From table copied from [archive site](https://www.shelbycountytn.gov/1218/Archived-Meeting-Audio) into Excel

In [51]:
archive_xlsx = 'cc-meeting-archive.xlsx'
archive_df = pd.read_excel(archive_xlsx)
archive_df.Date = pd.to_datetime(archive_df.Date)

wb = openpyxl.load_workbook(archive_xlsx)
ws = wb['Sheet1']

meeting_links = {}
for idx, row in archive_df.iterrows():
    if row.Name.startswith('Commission Meeting') and row.Date < pd.to_datetime(
            '2022-05-23') and not pd.isna(row.Minutes):
        meeting_links[str(row.Date.date())] = ws.cell(
            row=idx + 2, column=5).hyperlink.target
len(meeting_links)

345

## Download notes for each meeting

But just the ones referenced by the ordinances

In [52]:
ordinances = ordinances.join(pd.Series(meeting_links, name='url'),
                             on='adopted')


In [53]:
# Almost all missing ones are before the cutoff date
display(ordinances[ordinances['url'].isna()])
ordinances = ordinances.dropna(subset=['url'])

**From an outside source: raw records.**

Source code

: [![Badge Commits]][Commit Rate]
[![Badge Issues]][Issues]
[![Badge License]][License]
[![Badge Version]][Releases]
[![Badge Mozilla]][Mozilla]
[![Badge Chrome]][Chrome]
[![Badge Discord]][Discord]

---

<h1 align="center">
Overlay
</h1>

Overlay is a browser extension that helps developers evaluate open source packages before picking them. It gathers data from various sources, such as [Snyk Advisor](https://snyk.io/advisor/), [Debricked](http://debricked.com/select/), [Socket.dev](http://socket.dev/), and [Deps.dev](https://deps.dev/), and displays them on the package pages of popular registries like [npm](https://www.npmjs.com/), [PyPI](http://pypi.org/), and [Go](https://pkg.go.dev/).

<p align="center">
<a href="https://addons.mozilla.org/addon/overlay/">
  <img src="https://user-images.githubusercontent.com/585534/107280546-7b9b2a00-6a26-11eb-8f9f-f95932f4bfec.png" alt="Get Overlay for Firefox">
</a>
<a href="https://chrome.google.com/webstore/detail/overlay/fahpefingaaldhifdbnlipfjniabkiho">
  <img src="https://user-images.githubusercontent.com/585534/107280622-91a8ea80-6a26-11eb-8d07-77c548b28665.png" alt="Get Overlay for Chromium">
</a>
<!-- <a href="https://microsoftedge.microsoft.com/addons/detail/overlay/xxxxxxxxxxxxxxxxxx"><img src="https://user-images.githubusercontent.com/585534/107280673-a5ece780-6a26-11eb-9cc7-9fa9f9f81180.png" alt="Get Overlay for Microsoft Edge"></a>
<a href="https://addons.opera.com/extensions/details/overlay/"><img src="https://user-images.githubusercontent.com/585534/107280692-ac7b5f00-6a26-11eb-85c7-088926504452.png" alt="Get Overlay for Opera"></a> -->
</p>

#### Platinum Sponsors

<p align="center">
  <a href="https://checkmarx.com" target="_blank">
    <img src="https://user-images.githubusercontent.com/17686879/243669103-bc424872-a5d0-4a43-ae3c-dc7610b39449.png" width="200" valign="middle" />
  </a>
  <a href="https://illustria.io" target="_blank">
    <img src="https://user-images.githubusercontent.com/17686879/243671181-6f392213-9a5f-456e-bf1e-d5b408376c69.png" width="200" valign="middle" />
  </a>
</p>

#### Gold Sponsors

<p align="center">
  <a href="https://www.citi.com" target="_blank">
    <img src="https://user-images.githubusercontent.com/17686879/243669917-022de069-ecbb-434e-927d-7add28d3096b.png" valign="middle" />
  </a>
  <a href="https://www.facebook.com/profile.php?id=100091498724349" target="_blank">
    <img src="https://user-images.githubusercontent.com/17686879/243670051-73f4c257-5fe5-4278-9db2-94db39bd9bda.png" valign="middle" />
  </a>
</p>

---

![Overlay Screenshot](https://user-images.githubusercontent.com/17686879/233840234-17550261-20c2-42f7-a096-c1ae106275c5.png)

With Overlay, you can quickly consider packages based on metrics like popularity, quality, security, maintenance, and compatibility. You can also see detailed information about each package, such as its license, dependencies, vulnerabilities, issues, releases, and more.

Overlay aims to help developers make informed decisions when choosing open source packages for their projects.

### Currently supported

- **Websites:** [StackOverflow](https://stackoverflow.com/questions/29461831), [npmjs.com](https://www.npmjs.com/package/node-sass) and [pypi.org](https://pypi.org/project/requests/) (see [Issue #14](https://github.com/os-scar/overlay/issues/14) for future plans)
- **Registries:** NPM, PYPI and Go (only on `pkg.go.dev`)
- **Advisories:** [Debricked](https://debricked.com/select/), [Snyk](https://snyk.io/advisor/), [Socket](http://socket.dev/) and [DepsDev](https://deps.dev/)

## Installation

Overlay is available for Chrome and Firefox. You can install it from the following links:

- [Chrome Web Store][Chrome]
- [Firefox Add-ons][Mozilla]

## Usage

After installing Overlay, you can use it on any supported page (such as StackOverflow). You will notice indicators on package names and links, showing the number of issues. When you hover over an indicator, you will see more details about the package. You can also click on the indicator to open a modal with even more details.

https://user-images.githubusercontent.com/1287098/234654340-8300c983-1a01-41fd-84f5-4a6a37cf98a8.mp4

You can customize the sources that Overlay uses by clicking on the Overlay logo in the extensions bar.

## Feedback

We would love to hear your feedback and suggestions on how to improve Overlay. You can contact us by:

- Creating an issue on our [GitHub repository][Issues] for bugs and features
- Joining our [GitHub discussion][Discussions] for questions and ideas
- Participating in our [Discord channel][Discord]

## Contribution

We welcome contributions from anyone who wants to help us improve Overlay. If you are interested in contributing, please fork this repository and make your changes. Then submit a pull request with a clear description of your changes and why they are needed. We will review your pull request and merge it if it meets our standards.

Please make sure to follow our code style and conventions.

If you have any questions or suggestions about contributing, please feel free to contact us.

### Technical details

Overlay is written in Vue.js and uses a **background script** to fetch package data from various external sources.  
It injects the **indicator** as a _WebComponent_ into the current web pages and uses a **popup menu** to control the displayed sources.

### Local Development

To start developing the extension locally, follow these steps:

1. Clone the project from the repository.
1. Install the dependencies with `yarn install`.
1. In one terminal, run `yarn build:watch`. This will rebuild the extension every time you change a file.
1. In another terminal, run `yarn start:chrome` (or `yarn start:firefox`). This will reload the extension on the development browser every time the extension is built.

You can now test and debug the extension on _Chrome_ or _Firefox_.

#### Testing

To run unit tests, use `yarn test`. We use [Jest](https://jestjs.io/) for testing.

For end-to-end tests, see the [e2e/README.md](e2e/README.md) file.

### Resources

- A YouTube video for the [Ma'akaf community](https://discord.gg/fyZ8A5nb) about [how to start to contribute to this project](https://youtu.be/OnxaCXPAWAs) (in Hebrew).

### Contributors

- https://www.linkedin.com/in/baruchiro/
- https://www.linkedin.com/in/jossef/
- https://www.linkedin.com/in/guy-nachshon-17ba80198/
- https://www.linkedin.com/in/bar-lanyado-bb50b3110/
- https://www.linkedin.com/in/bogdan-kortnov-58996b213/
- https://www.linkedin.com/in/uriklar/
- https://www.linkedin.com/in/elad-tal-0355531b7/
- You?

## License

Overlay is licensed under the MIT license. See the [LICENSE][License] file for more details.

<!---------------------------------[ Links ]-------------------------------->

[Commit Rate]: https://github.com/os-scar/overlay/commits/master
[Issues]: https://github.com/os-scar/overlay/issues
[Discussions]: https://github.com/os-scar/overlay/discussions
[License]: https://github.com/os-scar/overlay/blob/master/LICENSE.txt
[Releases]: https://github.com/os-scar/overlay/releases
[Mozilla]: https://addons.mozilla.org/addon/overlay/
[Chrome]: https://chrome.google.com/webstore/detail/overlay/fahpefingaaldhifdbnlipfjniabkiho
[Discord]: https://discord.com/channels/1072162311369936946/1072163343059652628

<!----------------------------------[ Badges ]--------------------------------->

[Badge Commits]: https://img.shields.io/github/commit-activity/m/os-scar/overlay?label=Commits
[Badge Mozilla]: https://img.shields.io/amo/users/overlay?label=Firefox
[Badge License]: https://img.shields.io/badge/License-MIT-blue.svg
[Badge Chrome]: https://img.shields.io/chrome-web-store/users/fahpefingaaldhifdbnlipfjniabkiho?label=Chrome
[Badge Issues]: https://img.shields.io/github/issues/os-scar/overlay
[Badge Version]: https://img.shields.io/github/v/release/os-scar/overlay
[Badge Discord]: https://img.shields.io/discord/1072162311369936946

Unnamed: 0_level_0,adopted,title,url
ordinance,Unnamed: 1_level_1,Unnamed: 2_level_1,Unnamed: 3_level_1
499,2018-12-18,ORDINANCE AMENDING THE SHELBY COUNTY CODE OF O...,
532,2021-11-08,ORDINANCE REAPPORTIONING THE DISTRICTS OF THE ...,
548,2022-12-19,JOINT ORDINANCE OF THE BOARD OF COUNTY COMMISS...,
547,2022-11-14,ORDINANCE TO AMEND THE REGULATIONS GOVERNING T...,
546,2022-10-31,ORDINANCE TO AMEND THE SHELBY COUNTY CODE OF O...,
545,2022-10-17,ORDINANCE BY THE BOARD OF COUNTY COMMISSIONERS...,
544,2022-08-08,AN ORDINANCE AMENDING THE SHELBY COUNTY CODE O...,
543,2022-06-27,AN ORDINANCE TO PROVIDE FOR THE ESTABLISHMENT ...,
542,2022-06-27,AN ORDINANCE CREATING A SPECIAL REVENUE FUND T...,
541,2022-06-06,AN ORDINANCE TO AMEND THE SHELBY COUNTY CODE O...,


In [55]:
# Download the notes - this takes a while
notes_dir = Path('meeting-minutes')
notes_dir.mkdir(exist_ok=True)

for date, url in tqdm(
        ordinances.drop_duplicates(subset='url')[['adopted', 'url']].values):
    notes = notes_dir / f'{date}.txt'
    if notes.isfile():
        continue
    else:
        response = requests.get(url)
        response.raise_for_status()
        notes.write_text(response.text)

## Find relevant sections and extract votes

In [57]:
ordinance_votes = {}

for idx, row in ordinances.iterrows():
    if pd.isna(row.url):
        continue

    minutes = Path(f'cc-meeting-minutes/{row.adopted}.txt').read_text()
    soup = bs4.BeautifulSoup(minutes, 'html.parser')

    found = False
    text = ''
    for result in soup.find_all('div'):
        if 'ORDINANCE' in result.text:
            found = True
        if found:
            text += result.text
        if 'ABSTAINED' in text:
            break

    votes = {}
    for vote, voters in regex.findall(
            "([A-Z]+):\s+((?>Commissioner\s\w+,?\s?)+)", text):
        for voter in regex.findall('Commissioner\s(\w+)', voters):
            votes[voter] = vote.lower().rstrip('s')
    ordinance_votes[idx] = votes

In [58]:
# The time frame we care about doesn't go back far enough for JW Gibson's tenure as commissioner
pd.DataFrame(ordinance_votes).T.columns.sort_values()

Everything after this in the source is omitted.